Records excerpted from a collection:
☆ ☆ ☆ ☆
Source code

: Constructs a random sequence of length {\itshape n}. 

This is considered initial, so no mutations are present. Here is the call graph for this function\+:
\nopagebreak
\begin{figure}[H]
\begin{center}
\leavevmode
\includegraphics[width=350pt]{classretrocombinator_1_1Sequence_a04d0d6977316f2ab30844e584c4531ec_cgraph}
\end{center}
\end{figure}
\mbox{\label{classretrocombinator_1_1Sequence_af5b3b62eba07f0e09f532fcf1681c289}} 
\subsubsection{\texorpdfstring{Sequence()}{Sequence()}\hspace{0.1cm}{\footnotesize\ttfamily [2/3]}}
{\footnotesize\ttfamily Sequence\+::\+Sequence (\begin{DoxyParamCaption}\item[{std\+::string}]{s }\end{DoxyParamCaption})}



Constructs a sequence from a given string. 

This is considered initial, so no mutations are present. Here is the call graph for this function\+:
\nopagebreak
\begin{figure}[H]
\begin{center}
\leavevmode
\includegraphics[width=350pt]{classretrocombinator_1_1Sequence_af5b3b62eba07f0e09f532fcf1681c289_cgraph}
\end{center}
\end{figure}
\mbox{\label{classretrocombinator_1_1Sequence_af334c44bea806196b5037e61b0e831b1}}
☆ ☆ ☆ ☆
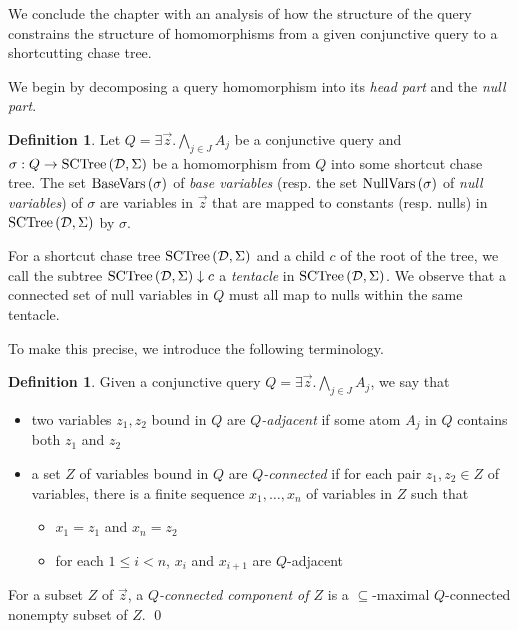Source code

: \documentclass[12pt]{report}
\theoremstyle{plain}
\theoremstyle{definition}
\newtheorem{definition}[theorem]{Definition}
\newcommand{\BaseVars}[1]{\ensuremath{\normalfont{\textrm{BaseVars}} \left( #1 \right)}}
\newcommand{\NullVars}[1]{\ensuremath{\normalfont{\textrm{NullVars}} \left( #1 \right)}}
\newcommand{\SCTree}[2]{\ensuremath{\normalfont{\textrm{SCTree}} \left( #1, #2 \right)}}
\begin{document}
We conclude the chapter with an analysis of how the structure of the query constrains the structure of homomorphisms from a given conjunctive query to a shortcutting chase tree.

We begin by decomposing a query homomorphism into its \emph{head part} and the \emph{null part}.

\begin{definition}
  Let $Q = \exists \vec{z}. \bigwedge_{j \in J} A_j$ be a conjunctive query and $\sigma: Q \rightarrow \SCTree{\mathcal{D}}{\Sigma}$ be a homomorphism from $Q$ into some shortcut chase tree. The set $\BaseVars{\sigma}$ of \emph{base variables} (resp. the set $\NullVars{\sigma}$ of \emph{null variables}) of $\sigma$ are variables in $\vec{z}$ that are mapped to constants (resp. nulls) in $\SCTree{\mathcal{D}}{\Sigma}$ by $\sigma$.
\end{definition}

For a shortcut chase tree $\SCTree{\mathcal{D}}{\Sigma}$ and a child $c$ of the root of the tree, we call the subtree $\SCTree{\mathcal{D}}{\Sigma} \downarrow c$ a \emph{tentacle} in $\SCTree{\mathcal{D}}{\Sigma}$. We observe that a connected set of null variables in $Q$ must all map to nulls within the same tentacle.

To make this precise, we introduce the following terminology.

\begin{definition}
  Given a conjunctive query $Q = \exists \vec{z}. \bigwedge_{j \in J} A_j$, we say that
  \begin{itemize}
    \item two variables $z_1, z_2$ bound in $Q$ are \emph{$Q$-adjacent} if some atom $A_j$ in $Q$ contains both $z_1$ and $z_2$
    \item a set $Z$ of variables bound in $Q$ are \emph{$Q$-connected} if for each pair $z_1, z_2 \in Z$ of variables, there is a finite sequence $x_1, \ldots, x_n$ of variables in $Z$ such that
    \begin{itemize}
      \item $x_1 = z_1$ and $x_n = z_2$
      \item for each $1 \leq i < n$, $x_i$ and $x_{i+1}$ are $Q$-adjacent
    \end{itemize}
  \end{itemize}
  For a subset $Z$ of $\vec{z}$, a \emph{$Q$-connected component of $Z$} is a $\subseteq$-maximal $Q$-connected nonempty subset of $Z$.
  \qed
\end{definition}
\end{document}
☆ ☆ ☆ ☆
● Task goal
For each line above that carries the word "variables", copy it out.

● Expected output
  Let $Q = \exists \vec{z}. \bigwedge_{j \in J} A_j$ be a conjunctive query and $\sigma: Q \rightarrow \SCTree{\mathcal{D}}{\Sigma}$ be a homomorphism from $Q$ into some shortcut chase tree. The set $\BaseVars{\sigma}$ of \emph{base variables} (resp. the set $\NullVars{\sigma}$ of \emph{null variables}) of $\sigma$ are variables in $\vec{z}$ that are mapped to constants (resp. nulls) in $\SCTree{\mathcal{D}}{\Sigma}$ by $\sigma$.
For a shortcut chase tree $\SCTree{\mathcal{D}}{\Sigma}$ and a child $c$ of the root of the tree, we call the subtree $\SCTree{\mathcal{D}}{\Sigma} \downarrow c$ a \emph{tentacle} in $\SCTree{\mathcal{D}}{\Sigma}$. We observe that a connected set of null variables in $Q$ must all map to nulls within the same tentacle.
    \item two variables $z_1, z_2$ bound in $Q$ are \emph{$Q$-adjacent} if some atom $A_j$ in $Q$ contains both $z_1$ and $z_2$
    \item a set $Z$ of variables bound in $Q$ are \emph{$Q$-connected} if for each pair $z_1, z_2 \in Z$ of variables, there is a finite sequence $x_1, \ldots, x_n$ of variables in $Z$ such that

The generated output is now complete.